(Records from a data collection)
=-=-=-=-=
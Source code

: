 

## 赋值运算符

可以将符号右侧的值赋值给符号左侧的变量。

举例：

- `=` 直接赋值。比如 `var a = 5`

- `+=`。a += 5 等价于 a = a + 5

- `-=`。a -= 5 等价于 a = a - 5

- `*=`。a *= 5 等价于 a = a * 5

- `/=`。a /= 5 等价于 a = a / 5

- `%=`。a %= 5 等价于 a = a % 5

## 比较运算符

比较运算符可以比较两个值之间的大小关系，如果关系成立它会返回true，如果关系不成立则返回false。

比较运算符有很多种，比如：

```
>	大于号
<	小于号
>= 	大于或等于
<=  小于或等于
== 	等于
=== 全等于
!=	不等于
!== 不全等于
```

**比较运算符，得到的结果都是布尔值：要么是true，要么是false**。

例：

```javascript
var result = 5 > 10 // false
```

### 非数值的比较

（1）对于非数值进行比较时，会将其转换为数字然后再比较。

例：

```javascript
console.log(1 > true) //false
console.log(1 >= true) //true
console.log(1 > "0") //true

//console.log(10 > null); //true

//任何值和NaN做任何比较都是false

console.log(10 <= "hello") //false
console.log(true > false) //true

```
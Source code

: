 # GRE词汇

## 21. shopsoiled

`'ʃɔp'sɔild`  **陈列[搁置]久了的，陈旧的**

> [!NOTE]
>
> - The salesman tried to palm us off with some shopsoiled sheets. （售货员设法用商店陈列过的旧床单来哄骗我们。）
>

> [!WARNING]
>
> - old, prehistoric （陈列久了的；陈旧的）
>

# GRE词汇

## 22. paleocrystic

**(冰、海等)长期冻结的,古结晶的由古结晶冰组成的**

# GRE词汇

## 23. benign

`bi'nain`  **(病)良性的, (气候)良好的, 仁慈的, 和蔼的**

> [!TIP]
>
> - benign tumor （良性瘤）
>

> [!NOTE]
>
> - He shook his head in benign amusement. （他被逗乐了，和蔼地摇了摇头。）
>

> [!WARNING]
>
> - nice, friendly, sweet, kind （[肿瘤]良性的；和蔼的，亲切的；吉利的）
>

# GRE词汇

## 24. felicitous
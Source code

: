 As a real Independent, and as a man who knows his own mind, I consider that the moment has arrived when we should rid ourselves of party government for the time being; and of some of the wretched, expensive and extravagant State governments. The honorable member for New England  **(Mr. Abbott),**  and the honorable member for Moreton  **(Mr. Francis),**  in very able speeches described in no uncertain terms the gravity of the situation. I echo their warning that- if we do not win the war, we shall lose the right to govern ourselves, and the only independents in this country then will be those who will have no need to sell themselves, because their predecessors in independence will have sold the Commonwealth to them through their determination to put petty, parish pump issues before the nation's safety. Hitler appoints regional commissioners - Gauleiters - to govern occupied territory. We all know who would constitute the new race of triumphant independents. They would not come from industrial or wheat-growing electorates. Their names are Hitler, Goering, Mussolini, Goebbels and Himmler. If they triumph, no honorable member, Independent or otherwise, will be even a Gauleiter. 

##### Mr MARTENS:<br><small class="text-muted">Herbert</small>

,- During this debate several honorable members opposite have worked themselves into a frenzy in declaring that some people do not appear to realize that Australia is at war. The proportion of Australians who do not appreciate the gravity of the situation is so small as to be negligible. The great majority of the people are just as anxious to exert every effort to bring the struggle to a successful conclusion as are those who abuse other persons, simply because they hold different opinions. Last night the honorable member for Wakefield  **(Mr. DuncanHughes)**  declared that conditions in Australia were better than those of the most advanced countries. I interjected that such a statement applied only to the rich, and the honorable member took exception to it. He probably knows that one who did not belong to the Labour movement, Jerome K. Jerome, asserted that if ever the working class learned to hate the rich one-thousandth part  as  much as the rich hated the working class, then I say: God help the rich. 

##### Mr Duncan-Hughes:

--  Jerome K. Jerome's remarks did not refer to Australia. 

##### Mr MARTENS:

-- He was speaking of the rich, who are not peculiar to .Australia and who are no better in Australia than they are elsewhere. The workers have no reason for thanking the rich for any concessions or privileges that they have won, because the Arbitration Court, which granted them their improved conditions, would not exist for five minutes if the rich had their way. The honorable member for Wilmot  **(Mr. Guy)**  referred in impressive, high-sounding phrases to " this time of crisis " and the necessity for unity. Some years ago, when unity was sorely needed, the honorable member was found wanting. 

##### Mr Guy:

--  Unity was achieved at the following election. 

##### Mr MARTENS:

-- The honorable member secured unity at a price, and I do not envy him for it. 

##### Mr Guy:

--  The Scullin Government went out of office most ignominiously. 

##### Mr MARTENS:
=-=-=-=-=
- **ASSIGNMENT**: Could you restate word for word the lines above, from the one that contains "benign tumor （良性瘤）" through the one that contains "##### Mr MARTENS:<br><small", and no others?

- **RESPONSE BELOW**:
> - benign tumor （良性瘤）
>

> [!NOTE]
>
> - He shook his head in benign amusement. （他被逗乐了，和蔼地摇了摇头。）
>

> [!WARNING]
>
> - nice, friendly, sweet, kind （[肿瘤]良性的；和蔼的，亲切的；吉利的）
>

# GRE词汇

## 24. felicitous
Source code

: As a real Independent, and as a man who knows his own mind, I consider that the moment has arrived when we should rid ourselves of party government for the time being; and of some of the wretched, expensive and extravagant State governments. The honorable member for New England  **(Mr. Abbott),**  and the honorable member for Moreton  **(Mr. Francis),**  in very able speeches described in no uncertain terms the gravity of the situation. I echo their warning that- if we do not win the war, we shall lose the right to govern ourselves, and the only independents in this country then will be those who will have no need to sell themselves, because their predecessors in independence will have sold the Commonwealth to them through their determination to put petty, parish pump issues before the nation's safety. Hitler appoints regional commissioners - Gauleiters - to govern occupied territory. We all know who would constitute the new race of triumphant independents. They would not come from industrial or wheat-growing electorates. Their names are Hitler, Goering, Mussolini, Goebbels and Himmler. If they triumph, no honorable member, Independent or otherwise, will be even a Gauleiter. 

##### Mr MARTENS:<br><small class="text-muted">Herbert</small>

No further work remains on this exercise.